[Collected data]
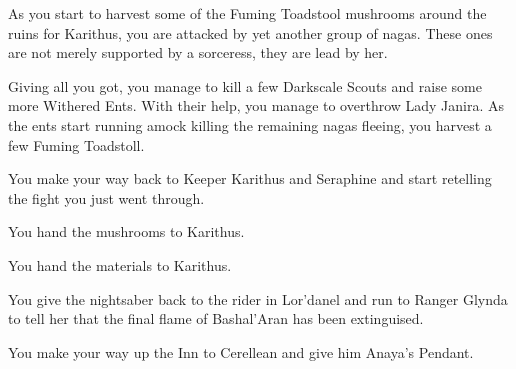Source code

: As you start to harvest some of the Fuming Toadstool mushrooms around the ruins for Karithus, you are attacked by yet another group of nagas. These ones are not merely supported by a sorceress, they are lead by her.


Giving all you got, you manage to kill a few Darkscale Scouts and raise some more Withered Ents. With their help, you manage to overthrow Lady Janira. As the ents start running amock killing the remaining nagas fleeing, you harvest a few Fuming Toadstoll.

You make your way back to Keeper Karithus and Seraphine and start retelling the fight you just went through.


You hand the mushrooms to Karithus.



You hand the materials to Karithus.



You give the nightsaber back to the rider in Lor'danel and run to Ranger Glynda to tell her that the final flame of Bashal'Aran has been extinguised.


You make your way up the Inn to Cerellean and give him Anaya's Pendant.


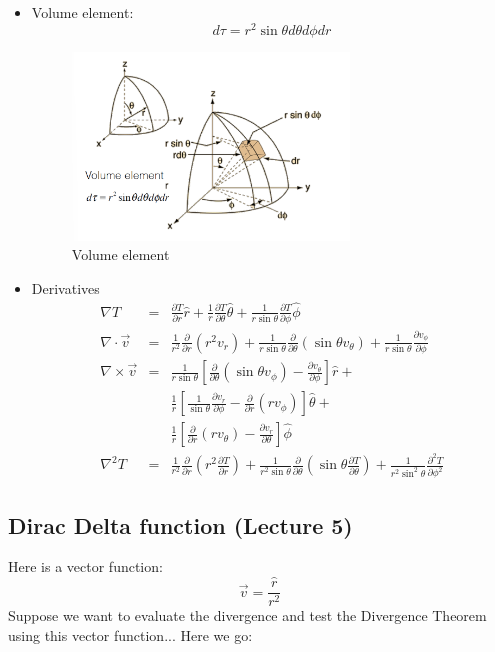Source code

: \documentclass[12pt,a4paper,twoside]{article}
\numberwithin{equation}{section}
\begin{document}
\begin{itemize}
		\item Volume element:
		\[d\tau =r^2\sin\theta d\theta d\phi dr\]
		\begin{figure}[h]
			\centering
			\includegraphics[height=5cm]{250-Revision/spherical-dtau.png}
			\caption{Volume element}
			\label{fig:spherical-dtau}
		\end{figure}
		
		\item Derivatives
		\begin{eqnarray*}
			\nabla T &=& \frac{\partial T}{\partial r}\hat{r} + \frac{1}{r}\frac{\partial T}{\partial \theta}\hat{\theta} + \frac{1}{r\sin\theta}\frac{\partial T}{\partial \phi}\hat{\phi}\\
			\nabla \cdot \overrightarrow{v} &=& \frac{1}{r^2}\frac{\partial}{\partial r}(r^2v_r) +\frac{1}{r\sin\theta}\frac{\partial}{\partial\theta}(\sin\theta v_\theta)+\frac{1}{r\sin\theta}\frac{\partial v_\phi}{\partial \phi}\\
			\nabla \times \overrightarrow{v} &=& \frac{1}{r\sin\theta}\left[\frac{\partial}{\partial \theta}(\sin\theta v_\phi)-\frac{\partial v_\theta}{\partial \phi}\right]\hat{r}+\\
			& & \frac{1}{r}\left[\frac{1}{\sin\theta}\frac{\partial v_r}{\partial \phi}-\frac{\partial}{\partial r}(rv_\phi)\right]\hat{\theta}+\\
			& & \frac{1}{r}\left[\frac{\partial}{\partial r}(rv_\theta)-\frac{\partial v_r}{\partial\theta}\right]\hat{\phi}\\
			\nabla^2T &=& \frac{1}{r^2}\frac{\partial}{\partial r}\left(r^2\frac{\partial T}{\partial r}\right) + \frac{1}{r^2\sin\theta}\frac{\partial}{\partial \theta}\left(\sin\theta\frac{\partial T}{\partial \theta}\right) +\frac{1}{r^2\sin^2\theta}\frac{\partial^2T}{\partial\phi^2} 
		\end{eqnarray*}
		
	\end{itemize}
	
	
	
	\subsection{Dirac Delta function (Lecture 5)}
	Here is a vector function:
	\[\overrightarrow{v} =\frac{\hat{r}}{r^2}\]
	Suppose we want to evaluate the divergence and test the Divergence Theorem using this vector function... Here we go:\\
	
\end{document}
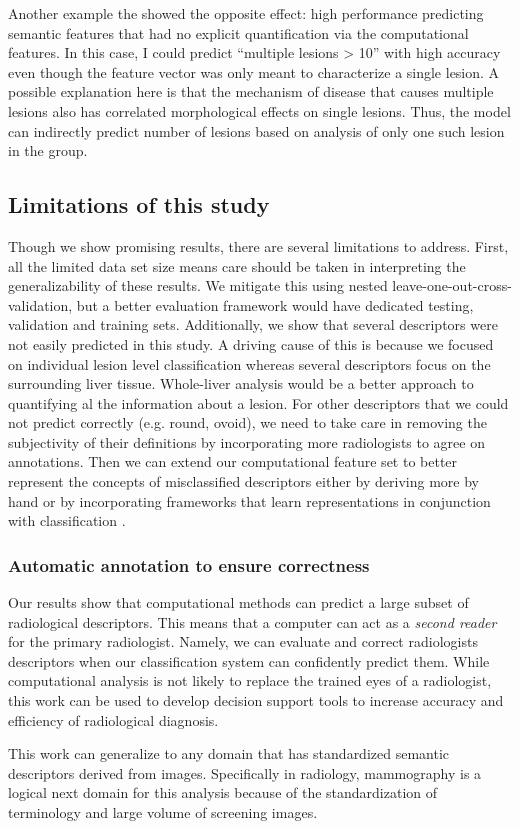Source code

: Another example the showed the opposite effect: high performance predicting semantic features that had no explicit quantification via the computational features. In this case, I could predict ``multiple lesions > 10'' with high accuracy even though the feature vector was only meant to characterize a single lesion. A possible explanation here is that the mechanism of disease that causes multiple lesions also has correlated morphological effects on single lesions. Thus, the model can indirectly predict number of lesions based on analysis of only one such lesion in the group.

\subsection{Limitations of this study}
Though we show promising results, there are several limitations to address. 
First, all the limited data set size means care should be taken in interpreting the generalizability of these results.
We mitigate this using nested leave-one-out-cross-validation, but a better evaluation framework would have dedicated testing, validation and training sets.
Additionally, we show that several descriptors were not easily predicted in this study.
A driving cause of this is because we focused on individual lesion level classification whereas several descriptors focus on the surrounding liver tissue.
Whole-liver analysis would be a better approach to quantifying al the information about a lesion.
For other descriptors that we could not predict correctly (e.g. round, ovoid), we need to take care in removing the subjectivity of their definitions by incorporating more radiologists to agree on annotations.
Then we can extend our computational feature set to better represent the concepts of misclassified descriptors either by deriving more by hand or by incorporating frameworks that learn representations in conjunction with classification \cite{Hinton:2006bg}.

\subsubsection{Automatic annotation to ensure correctness}
Our results show that computational methods can predict a large subset of radiological descriptors. 
This means that a computer can act as a \emph{second reader} for the primary radiologist.
Namely, we can evaluate and correct radiologists descriptors when our classification system can confidently predict them.
While computational analysis is not likely to replace the trained eyes of a radiologist, this work can be used to develop decision support tools to increase accuracy and efficiency of radiological diagnosis.

This work can generalize to any domain that has standardized semantic descriptors derived from images.
Specifically in radiology, mammography is a logical next domain for this analysis because of the standardization of terminology and large volume of screening images.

● **Task prompt**
Where an entry holds an image, drop the image and copy the remaining text exactly.

● **Task result**
Source code

: As you start to harvest some of the Fuming Toadstool mushrooms around the ruins for Karithus, you are attacked by yet another group of nagas. These ones are not merely supported by a sorceress, they are lead by her.


Giving all you got, you manage to kill a few Darkscale Scouts and raise some more Withered Ents. With their help, you manage to overthrow Lady Janira. As the ents start running amock killing the remaining nagas fleeing, you harvest a few Fuming Toadstoll.

You make your way back to Keeper Karithus and Seraphine and start retelling the fight you just went through.


You hand the mushrooms to Karithus.



You hand the materials to Karithus.



You give the nightsaber back to the rider in Lor'danel and run to Ranger Glynda to tell her that the final flame of Bashal'Aran has been extinguised.


You make your way up the Inn to Cerellean and give him Anaya's Pendant.


Source code

: \documentclass[12pt,a4paper,twoside]{article}
\numberwithin{equation}{section}
\begin{document}
\begin{itemize}
		\item Volume element:
		\[d\tau =r^2\sin\theta d\theta d\phi dr\]
		\begin{figure}[h]
			\centering
			\includegraphics[height=5cm]{250-Revision/spherical-dtau.png}
			\caption{Volume element}
			\label{fig:spherical-dtau}
		\end{figure}
		
		\item Derivatives
		\begin{eqnarray*}
			\nabla T &=& \frac{\partial T}{\partial r}\hat{r} + \frac{1}{r}\frac{\partial T}{\partial \theta}\hat{\theta} + \frac{1}{r\sin\theta}\frac{\partial T}{\partial \phi}\hat{\phi}\\
			\nabla \cdot \overrightarrow{v} &=& \frac{1}{r^2}\frac{\partial}{\partial r}(r^2v_r) +\frac{1}{r\sin\theta}\frac{\partial}{\partial\theta}(\sin\theta v_\theta)+\frac{1}{r\sin\theta}\frac{\partial v_\phi}{\partial \phi}\\
			\nabla \times \overrightarrow{v} &=& \frac{1}{r\sin\theta}\left[\frac{\partial}{\partial \theta}(\sin\theta v_\phi)-\frac{\partial v_\theta}{\partial \phi}\right]\hat{r}+\\
			& & \frac{1}{r}\left[\frac{1}{\sin\theta}\frac{\partial v_r}{\partial \phi}-\frac{\partial}{\partial r}(rv_\phi)\right]\hat{\theta}+\\
			& & \frac{1}{r}\left[\frac{\partial}{\partial r}(rv_\theta)-\frac{\partial v_r}{\partial\theta}\right]\hat{\phi}\\
			\nabla^2T &=& \frac{1}{r^2}\frac{\partial}{\partial r}\left(r^2\frac{\partial T}{\partial r}\right) + \frac{1}{r^2\sin\theta}\frac{\partial}{\partial \theta}\left(\sin\theta\frac{\partial T}{\partial \theta}\right) +\frac{1}{r^2\sin^2\theta}\frac{\partial^2T}{\partial\phi^2} 
		\end{eqnarray*}
		
	\end{itemize}
	
	
	
	\subsection{Dirac Delta function (Lecture 5)}
	Here is a vector function:
	\[\overrightarrow{v} =\frac{\hat{r}}{r^2}\]
	Suppose we want to evaluate the divergence and test the Divergence Theorem using this vector function... Here we go:\\
	
\end{document}
Source code

: Another example the showed the opposite effect: high performance predicting semantic features that had no explicit quantification via the computational features. In this case, I could predict ``multiple lesions > 10'' with high accuracy even though the feature vector was only meant to characterize a single lesion. A possible explanation here is that the mechanism of disease that causes multiple lesions also has correlated morphological effects on single lesions. Thus, the model can indirectly predict number of lesions based on analysis of only one such lesion in the group.

\subsection{Limitations of this study}
Though we show promising results, there are several limitations to address. 
First, all the limited data set size means care should be taken in interpreting the generalizability of these results.
We mitigate this using nested leave-one-out-cross-validation, but a better evaluation framework would have dedicated testing, validation and training sets.
Additionally, we show that several descriptors were not easily predicted in this study.
A driving cause of this is because we focused on individual lesion level classification whereas several descriptors focus on the surrounding liver tissue.
Whole-liver analysis would be a better approach to quantifying al the information about a lesion.
For other descriptors that we could not predict correctly (e.g. round, ovoid), we need to take care in removing the subjectivity of their definitions by incorporating more radiologists to agree on annotations.
Then we can extend our computational feature set to better represent the concepts of misclassified descriptors either by deriving more by hand or by incorporating frameworks that learn representations in conjunction with classification \cite{Hinton:2006bg}.

\subsubsection{Automatic annotation to ensure correctness}
Our results show that computational methods can predict a large subset of radiological descriptors. 
This means that a computer can act as a \emph{second reader} for the primary radiologist.
Namely, we can evaluate and correct radiologists descriptors when our classification system can confidently predict them.
While computational analysis is not likely to replace the trained eyes of a radiologist, this work can be used to develop decision support tools to increase accuracy and efficiency of radiological diagnosis.

This work can generalize to any domain that has standardized semantic descriptors derived from images.
Specifically in radiology, mammography is a logical next domain for this analysis because of the standardization of terminology and large volume of screening images.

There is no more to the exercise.